[Source texts of formatted documents]

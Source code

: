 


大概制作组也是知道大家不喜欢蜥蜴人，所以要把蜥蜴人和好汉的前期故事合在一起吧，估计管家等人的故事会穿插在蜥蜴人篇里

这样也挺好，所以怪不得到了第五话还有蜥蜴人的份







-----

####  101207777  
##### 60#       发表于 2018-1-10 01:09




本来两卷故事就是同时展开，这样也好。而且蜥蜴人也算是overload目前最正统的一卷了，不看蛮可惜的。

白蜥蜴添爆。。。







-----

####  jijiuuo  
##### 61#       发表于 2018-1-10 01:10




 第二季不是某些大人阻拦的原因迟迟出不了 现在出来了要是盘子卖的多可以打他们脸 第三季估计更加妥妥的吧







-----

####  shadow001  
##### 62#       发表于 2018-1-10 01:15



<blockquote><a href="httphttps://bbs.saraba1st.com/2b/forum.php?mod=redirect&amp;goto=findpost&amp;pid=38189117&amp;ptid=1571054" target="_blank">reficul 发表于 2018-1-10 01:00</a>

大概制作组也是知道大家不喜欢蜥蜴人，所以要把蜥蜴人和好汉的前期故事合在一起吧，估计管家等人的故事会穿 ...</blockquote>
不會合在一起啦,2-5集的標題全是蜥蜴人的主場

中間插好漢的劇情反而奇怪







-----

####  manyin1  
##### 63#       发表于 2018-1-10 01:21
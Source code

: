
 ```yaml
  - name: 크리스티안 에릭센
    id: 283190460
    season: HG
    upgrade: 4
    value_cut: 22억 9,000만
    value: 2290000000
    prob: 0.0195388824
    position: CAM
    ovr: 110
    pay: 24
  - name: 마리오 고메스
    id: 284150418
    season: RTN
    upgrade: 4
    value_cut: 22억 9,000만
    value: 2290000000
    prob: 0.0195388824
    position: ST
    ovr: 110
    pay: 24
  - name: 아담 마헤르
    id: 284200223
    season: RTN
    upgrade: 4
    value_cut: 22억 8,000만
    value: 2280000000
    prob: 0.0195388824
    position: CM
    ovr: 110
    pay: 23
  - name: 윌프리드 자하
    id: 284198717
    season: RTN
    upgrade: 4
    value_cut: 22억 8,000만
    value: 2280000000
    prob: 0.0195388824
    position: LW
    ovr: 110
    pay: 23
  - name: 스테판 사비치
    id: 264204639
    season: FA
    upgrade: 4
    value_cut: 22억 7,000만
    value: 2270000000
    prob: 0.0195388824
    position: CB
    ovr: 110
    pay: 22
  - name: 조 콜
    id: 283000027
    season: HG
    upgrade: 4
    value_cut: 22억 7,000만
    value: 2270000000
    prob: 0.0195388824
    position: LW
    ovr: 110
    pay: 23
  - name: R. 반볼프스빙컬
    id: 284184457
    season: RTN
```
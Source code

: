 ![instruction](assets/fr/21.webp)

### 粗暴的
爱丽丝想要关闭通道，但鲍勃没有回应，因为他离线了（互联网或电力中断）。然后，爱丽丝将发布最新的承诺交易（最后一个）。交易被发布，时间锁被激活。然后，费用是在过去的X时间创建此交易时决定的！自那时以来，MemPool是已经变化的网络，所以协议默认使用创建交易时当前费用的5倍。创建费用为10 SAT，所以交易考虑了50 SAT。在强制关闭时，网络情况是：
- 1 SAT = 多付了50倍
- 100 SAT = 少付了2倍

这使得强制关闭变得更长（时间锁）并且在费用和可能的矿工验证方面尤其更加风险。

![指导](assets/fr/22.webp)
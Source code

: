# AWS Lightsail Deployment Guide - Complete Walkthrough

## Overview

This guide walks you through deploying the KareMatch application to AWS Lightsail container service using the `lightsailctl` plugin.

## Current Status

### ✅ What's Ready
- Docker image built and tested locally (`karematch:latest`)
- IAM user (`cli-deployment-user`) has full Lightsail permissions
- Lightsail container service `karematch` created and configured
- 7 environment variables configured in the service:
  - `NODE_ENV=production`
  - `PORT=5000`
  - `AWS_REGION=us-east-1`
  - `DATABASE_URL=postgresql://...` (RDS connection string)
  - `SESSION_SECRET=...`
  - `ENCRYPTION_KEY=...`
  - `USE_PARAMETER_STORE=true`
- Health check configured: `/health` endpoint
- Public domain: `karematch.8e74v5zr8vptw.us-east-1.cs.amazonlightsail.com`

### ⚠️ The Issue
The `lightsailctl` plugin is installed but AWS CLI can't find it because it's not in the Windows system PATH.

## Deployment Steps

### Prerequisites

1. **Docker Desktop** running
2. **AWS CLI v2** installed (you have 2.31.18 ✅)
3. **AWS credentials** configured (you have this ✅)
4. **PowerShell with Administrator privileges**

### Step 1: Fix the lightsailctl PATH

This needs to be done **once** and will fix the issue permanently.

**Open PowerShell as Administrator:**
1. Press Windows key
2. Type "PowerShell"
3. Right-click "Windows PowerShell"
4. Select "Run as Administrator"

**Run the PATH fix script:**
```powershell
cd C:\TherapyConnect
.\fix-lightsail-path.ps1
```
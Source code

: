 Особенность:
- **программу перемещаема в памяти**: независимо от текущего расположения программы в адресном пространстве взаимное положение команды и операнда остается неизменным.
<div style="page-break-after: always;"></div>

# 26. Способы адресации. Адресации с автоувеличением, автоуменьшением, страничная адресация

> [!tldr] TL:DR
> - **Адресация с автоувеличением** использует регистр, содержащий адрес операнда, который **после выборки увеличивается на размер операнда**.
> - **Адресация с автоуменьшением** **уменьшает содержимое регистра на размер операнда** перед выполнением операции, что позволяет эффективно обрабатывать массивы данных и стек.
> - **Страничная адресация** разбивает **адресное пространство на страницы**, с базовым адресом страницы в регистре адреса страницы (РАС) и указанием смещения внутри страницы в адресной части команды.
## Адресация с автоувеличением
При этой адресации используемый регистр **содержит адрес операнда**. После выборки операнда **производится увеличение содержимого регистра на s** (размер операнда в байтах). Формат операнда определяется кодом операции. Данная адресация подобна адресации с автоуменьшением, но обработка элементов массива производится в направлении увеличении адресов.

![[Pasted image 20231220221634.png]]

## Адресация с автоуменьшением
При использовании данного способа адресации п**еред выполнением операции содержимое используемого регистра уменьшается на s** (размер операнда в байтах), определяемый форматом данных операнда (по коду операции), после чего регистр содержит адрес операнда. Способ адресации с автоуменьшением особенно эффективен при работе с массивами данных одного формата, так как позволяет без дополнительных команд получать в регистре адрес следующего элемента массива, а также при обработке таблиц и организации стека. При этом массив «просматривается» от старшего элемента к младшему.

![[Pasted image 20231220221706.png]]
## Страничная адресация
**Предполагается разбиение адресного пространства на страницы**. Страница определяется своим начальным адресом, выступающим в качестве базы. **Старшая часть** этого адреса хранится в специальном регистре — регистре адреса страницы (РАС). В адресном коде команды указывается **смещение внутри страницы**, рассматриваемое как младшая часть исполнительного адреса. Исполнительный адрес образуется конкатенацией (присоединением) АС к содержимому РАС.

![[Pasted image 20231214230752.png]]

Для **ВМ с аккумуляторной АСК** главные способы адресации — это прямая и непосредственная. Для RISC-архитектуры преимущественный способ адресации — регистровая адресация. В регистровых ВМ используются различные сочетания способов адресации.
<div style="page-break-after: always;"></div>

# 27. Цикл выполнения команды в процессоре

• [ACTIVITY]
Repeat each of the entries exactly.

• [TASK RESPONSE]
Source code

: 


大概制作组也是知道大家不喜欢蜥蜴人，所以要把蜥蜴人和好汉的前期故事合在一起吧，估计管家等人的故事会穿插在蜥蜴人篇里

这样也挺好，所以怪不得到了第五话还有蜥蜴人的份







-----

####  101207777  
##### 60#       发表于 2018-1-10 01:09




本来两卷故事就是同时展开，这样也好。而且蜥蜴人也算是overload目前最正统的一卷了，不看蛮可惜的。

白蜥蜴添爆。。。







-----

####  jijiuuo  
##### 61#       发表于 2018-1-10 01:10




 第二季不是某些大人阻拦的原因迟迟出不了 现在出来了要是盘子卖的多可以打他们脸 第三季估计更加妥妥的吧







-----

####  shadow001  
##### 62#       发表于 2018-1-10 01:15



<blockquote><a href="httphttps://bbs.saraba1st.com/2b/forum.php?mod=redirect&amp;goto=findpost&amp;pid=38189117&amp;ptid=1571054" target="_blank">reficul 发表于 2018-1-10 01:00</a>

大概制作组也是知道大家不喜欢蜥蜴人，所以要把蜥蜴人和好汉的前期故事合在一起吧，估计管家等人的故事会穿 ...</blockquote>
不會合在一起啦,2-5集的標題全是蜥蜴人的主場

中間插好漢的劇情反而奇怪







-----

####  manyin1  
##### 63#       发表于 2018-1-10 01:21
Source code

:
 ```yaml
  - name: 크리스티안 에릭센
    id: 283190460
    season: HG
    upgrade: 4
    value_cut: 22억 9,000만
    value: 2290000000
    prob: 0.0195388824
    position: CAM
    ovr: 110
    pay: 24
  - name: 마리오 고메스
    id: 284150418
    season: RTN
    upgrade: 4
    value_cut: 22억 9,000만
    value: 2290000000
    prob: 0.0195388824
    position: ST
    ovr: 110
    pay: 24
  - name: 아담 마헤르
    id: 284200223
    season: RTN
    upgrade: 4
    value_cut: 22억 8,000만
    value: 2280000000
    prob: 0.0195388824
    position: CM
    ovr: 110
    pay: 23
  - name: 윌프리드 자하
    id: 284198717
    season: RTN
    upgrade: 4
    value_cut: 22억 8,000만
    value: 2280000000
    prob: 0.0195388824
    position: LW
    ovr: 110
    pay: 23
  - name: 스테판 사비치
    id: 264204639
    season: FA
    upgrade: 4
    value_cut: 22억 7,000만
    value: 2270000000
    prob: 0.0195388824
    position: CB
    ovr: 110
    pay: 22
  - name: 조 콜
    id: 283000027
    season: HG
    upgrade: 4
    value_cut: 22억 7,000만
    value: 2270000000
    prob: 0.0195388824
    position: LW
    ovr: 110
    pay: 23
  - name: R. 반볼프스빙컬
    id: 284184457
    season: RTN
```
Source code

: ![instruction](assets/fr/21.webp)

### 粗暴的
爱丽丝想要关闭通道，但鲍勃没有回应，因为他离线了（互联网或电力中断）。然后，爱丽丝将发布最新的承诺交易（最后一个）。交易被发布，时间锁被激活。然后，费用是在过去的X时间创建此交易时决定的！自那时以来，MemPool是已经变化的网络，所以协议默认使用创建交易时当前费用的5倍。创建费用为10 SAT，所以交易考虑了50 SAT。在强制关闭时，网络情况是：
- 1 SAT = 多付了50倍
- 100 SAT = 少付了2倍

这使得强制关闭变得更长（时间锁）并且在费用和可能的矿工验证方面尤其更加风险。

![指导](assets/fr/22.webp)
Source code

:# AWS Lightsail Deployment Guide - Complete Walkthrough

## Overview

This guide walks you through deploying the KareMatch application to AWS Lightsail container service using the `lightsailctl` plugin.

## Current Status

### ✅ What's Ready
- Docker image built and tested locally (`karematch:latest`)
- IAM user (`cli-deployment-user`) has full Lightsail permissions
- Lightsail container service `karematch` created and configured
- 7 environment variables configured in the service:
  - `NODE_ENV=production`
  - `PORT=5000`
  - `AWS_REGION=us-east-1`
  - `DATABASE_URL=postgresql://...` (RDS connection string)
  - `SESSION_SECRET=...`
  - `ENCRYPTION_KEY=...`
  - `USE_PARAMETER_STORE=true`
- Health check configured: `/health` endpoint
- Public domain: `karematch.8e74v5zr8vptw.us-east-1.cs.amazonlightsail.com`

### ⚠️ The Issue
The `lightsailctl` plugin is installed but AWS CLI can't find it because it's not in the Windows system PATH.

## Deployment Steps

### Prerequisites

1. **Docker Desktop** running
2. **AWS CLI v2** installed (you have 2.31.18 ✅)
3. **AWS credentials** configured (you have this ✅)
4. **PowerShell with Administrator privileges**

### Step 1: Fix the lightsailctl PATH

This needs to be done **once** and will fix the issue permanently.

**Open PowerShell as Administrator:**
1. Press Windows key
2. Type "PowerShell"
3. Right-click "Windows PowerShell"
4. Select "Run as Administrator"

**Run the PATH fix script:**
```powershell
cd C:\TherapyConnect
.\fix-lightsail-path.ps1
```
Source code

: Особенность:
- **программу перемещаема в памяти**: независимо от текущего расположения программы в адресном пространстве взаимное положение команды и операнда остается неизменным.
<div style="page-break-after: always;"></div>

# 26. Способы адресации. Адресации с автоувеличением, автоуменьшением, страничная адресация

> [!tldr] TL:DR
> - **Адресация с автоувеличением** использует регистр, содержащий адрес операнда, который **после выборки увеличивается на размер операнда**.
> - **Адресация с автоуменьшением** **уменьшает содержимое регистра на размер операнда** перед выполнением операции, что позволяет эффективно обрабатывать массивы данных и стек.
> - **Страничная адресация** разбивает **адресное пространство на страницы**, с базовым адресом страницы в регистре адреса страницы (РАС) и указанием смещения внутри страницы в адресной части команды.
## Адресация с автоувеличением
При этой адресации используемый регистр **содержит адрес операнда**. После выборки операнда **производится увеличение содержимого регистра на s** (размер операнда в байтах). Формат операнда определяется кодом операции. Данная адресация подобна адресации с автоуменьшением, но обработка элементов массива производится в направлении увеличении адресов.

![[Pasted image 20231220221634.png]]

## Адресация с автоуменьшением
При использовании данного способа адресации п**еред выполнением операции содержимое используемого регистра уменьшается на s** (размер операнда в байтах), определяемый форматом данных операнда (по коду операции), после чего регистр содержит адрес операнда. Способ адресации с автоуменьшением особенно эффективен при работе с массивами данных одного формата, так как позволяет без дополнительных команд получать в регистре адрес следующего элемента массива, а также при обработке таблиц и организации стека. При этом массив «просматривается» от старшего элемента к младшему.

![[Pasted image 20231220221706.png]]
## Страничная адресация
**Предполагается разбиение адресного пространства на страницы**. Страница определяется своим начальным адресом, выступающим в качестве базы. **Старшая часть** этого адреса хранится в специальном регистре — регистре адреса страницы (РАС). В адресном коде команды указывается **смещение внутри страницы**, рассматриваемое как младшая часть исполнительного адреса. Исполнительный адрес образуется конкатенацией (присоединением) АС к содержимому РАС.

![[Pasted image 20231214230752.png]]

Для **ВМ с аккумуляторной АСК** главные способы адресации — это прямая и непосредственная. Для RISC-архитектуры преимущественный способ адресации — регистровая адресация. В регистровых ВМ используются различные сочетания способов адресации.
<div style="page-break-after: always;"></div>

# 27. Цикл выполнения команды в процессоре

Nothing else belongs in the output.